Transcribe all the material exactly. Leave every line as it is.

Data records Start Marker

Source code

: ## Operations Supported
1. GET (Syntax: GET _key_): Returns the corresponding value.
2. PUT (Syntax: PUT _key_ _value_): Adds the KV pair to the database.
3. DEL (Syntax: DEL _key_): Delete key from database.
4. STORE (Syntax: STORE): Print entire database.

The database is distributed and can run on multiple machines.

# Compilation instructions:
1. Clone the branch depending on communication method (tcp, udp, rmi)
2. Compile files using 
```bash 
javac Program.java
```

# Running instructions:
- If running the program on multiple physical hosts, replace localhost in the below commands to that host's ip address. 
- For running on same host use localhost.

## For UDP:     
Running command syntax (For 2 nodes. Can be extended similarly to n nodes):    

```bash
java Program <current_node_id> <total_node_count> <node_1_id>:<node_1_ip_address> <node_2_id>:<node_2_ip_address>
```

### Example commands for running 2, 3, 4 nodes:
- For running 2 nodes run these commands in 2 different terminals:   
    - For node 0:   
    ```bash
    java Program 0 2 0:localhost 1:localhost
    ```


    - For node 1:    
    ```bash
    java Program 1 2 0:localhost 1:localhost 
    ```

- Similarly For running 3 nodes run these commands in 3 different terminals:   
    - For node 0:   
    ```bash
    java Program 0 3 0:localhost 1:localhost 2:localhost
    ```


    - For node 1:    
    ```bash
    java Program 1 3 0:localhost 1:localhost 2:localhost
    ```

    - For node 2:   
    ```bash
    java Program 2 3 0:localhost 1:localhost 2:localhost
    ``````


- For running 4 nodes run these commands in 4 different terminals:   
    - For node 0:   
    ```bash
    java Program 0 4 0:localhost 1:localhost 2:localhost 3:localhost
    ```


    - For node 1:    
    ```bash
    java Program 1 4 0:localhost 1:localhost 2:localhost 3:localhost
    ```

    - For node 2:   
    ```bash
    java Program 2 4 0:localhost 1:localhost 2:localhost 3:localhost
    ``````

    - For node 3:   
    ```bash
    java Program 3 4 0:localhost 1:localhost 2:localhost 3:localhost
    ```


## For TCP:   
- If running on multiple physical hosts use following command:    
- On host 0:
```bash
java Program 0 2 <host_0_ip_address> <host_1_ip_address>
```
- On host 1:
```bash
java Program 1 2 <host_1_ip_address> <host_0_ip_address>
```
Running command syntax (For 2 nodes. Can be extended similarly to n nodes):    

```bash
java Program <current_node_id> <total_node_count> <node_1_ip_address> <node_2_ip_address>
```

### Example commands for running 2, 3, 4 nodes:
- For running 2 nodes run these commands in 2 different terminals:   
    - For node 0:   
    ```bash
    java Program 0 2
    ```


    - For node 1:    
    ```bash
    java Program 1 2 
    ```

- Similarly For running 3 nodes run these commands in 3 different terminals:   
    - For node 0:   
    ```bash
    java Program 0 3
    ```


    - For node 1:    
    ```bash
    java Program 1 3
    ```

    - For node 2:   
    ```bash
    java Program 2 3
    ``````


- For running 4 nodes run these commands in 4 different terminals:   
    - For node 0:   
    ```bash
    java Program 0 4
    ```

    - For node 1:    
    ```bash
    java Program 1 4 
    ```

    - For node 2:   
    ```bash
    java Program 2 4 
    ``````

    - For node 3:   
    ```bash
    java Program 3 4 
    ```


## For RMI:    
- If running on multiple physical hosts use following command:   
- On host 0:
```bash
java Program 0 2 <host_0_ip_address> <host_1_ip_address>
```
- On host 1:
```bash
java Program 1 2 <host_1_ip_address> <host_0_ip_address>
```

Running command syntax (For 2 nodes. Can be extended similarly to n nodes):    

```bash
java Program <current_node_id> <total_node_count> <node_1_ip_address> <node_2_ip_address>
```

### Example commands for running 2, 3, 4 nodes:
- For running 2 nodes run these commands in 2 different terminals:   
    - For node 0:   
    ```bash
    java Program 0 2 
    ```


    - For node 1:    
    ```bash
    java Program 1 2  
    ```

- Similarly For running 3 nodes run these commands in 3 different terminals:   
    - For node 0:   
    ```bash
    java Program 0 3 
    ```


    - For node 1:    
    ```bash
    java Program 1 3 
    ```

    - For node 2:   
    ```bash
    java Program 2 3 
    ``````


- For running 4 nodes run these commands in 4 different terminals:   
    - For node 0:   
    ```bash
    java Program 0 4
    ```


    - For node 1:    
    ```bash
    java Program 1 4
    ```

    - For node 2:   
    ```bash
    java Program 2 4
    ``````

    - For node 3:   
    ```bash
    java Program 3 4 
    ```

Data records End Marker

▶ **Response to this task**:
Source code

: ## Operations Supported
1. GET (Syntax: GET _key_): Returns the corresponding value.
2. PUT (Syntax: PUT _key_ _value_): Adds the KV pair to the database.
3. DEL (Syntax: DEL _key_): Delete key from database.
4. STORE (Syntax: STORE): Print entire database.

The database is distributed and can run on multiple machines.

# Compilation instructions:
1. Clone the branch depending on communication method (tcp, udp, rmi)
2. Compile files using 
```bash 
javac Program.java
```

# Running instructions:
- If running the program on multiple physical hosts, replace localhost in the below commands to that host's ip address. 
- For running on same host use localhost.

## For UDP:     
Running command syntax (For 2 nodes. Can be extended similarly to n nodes):    

```bash
java Program <current_node_id> <total_node_count> <node_1_id>:<node_1_ip_address> <node_2_id>:<node_2_ip_address>
```

### Example commands for running 2, 3, 4 nodes:
- For running 2 nodes run these commands in 2 different terminals:   
    - For node 0:   
    ```bash
    java Program 0 2 0:localhost 1:localhost
    ```


    - For node 1:    
    ```bash
    java Program 1 2 0:localhost 1:localhost 
    ```

- Similarly For running 3 nodes run these commands in 3 different terminals:   
    - For node 0:   
    ```bash
    java Program 0 3 0:localhost 1:localhost 2:localhost
    ```


    - For node 1:    
    ```bash
    java Program 1 3 0:localhost 1:localhost 2:localhost
    ```

    - For node 2:   
    ```bash
    java Program 2 3 0:localhost 1:localhost 2:localhost
    ``````


- For running 4 nodes run these commands in 4 different terminals:   
    - For node 0:   
    ```bash
    java Program 0 4 0:localhost 1:localhost 2:localhost 3:localhost
    ```


    - For node 1:    
    ```bash
    java Program 1 4 0:localhost 1:localhost 2:localhost 3:localhost
    ```

    - For node 2:   
    ```bash
    java Program 2 4 0:localhost 1:localhost 2:localhost 3:localhost
    ``````

    - For node 3:   
    ```bash
    java Program 3 4 0:localhost 1:localhost 2:localhost 3:localhost
    ```


## For TCP:   
- If running on multiple physical hosts use following command:    
- On host 0:
```bash
java Program 0 2 <host_0_ip_address> <host_1_ip_address>
```
- On host 1:
```bash
java Program 1 2 <host_1_ip_address> <host_0_ip_address>
```
Running command syntax (For 2 nodes. Can be extended similarly to n nodes):    

```bash
java Program <current_node_id> <total_node_count> <node_1_ip_address> <node_2_ip_address>
```

### Example commands for running 2, 3, 4 nodes:
- For running 2 nodes run these commands in 2 different terminals:   
    - For node 0:   
    ```bash
    java Program 0 2
    ```


    - For node 1:    
    ```bash
    java Program 1 2 
    ```

- Similarly For running 3 nodes run these commands in 3 different terminals:   
    - For node 0:   
    ```bash
    java Program 0 3
    ```


    - For node 1:    
    ```bash
    java Program 1 3
    ```

    - For node 2:   
    ```bash
    java Program 2 3
    ``````


- For running 4 nodes run these commands in 4 different terminals:   
    - For node 0:   
    ```bash
    java Program 0 4
    ```

    - For node 1:    
    ```bash
    java Program 1 4 
    ```

    - For node 2:   
    ```bash
    java Program 2 4 
    ``````

    - For node 3:   
    ```bash
    java Program 3 4 
    ```


## For RMI:    
- If running on multiple physical hosts use following command:   
- On host 0:
```bash
java Program 0 2 <host_0_ip_address> <host_1_ip_address>
```
- On host 1:
```bash
java Program 1 2 <host_1_ip_address> <host_0_ip_address>
```

Running command syntax (For 2 nodes. Can be extended similarly to n nodes):    

```bash
java Program <current_node_id> <total_node_count> <node_1_ip_address> <node_2_ip_address>
```

### Example commands for running 2, 3, 4 nodes:
- For running 2 nodes run these commands in 2 different terminals:   
    - For node 0:   
    ```bash
    java Program 0 2 
    ```


    - For node 1:    
    ```bash
    java Program 1 2  
    ```

- Similarly For running 3 nodes run these commands in 3 different terminals:   
    - For node 0:   
    ```bash
    java Program 0 3 
    ```


    - For node 1:    
    ```bash
    java Program 1 3 
    ```

    - For node 2:   
    ```bash
    java Program 2 3 
    ``````


- For running 4 nodes run these commands in 4 different terminals:   
    - For node 0:   
    ```bash
    java Program 0 4
    ```


    - For node 1:    
    ```bash
    java Program 1 4
    ```

    - For node 2:   
    ```bash
    java Program 2 4
    ``````

    - For node 3:   
    ```bash
    java Program 3 4 
    ```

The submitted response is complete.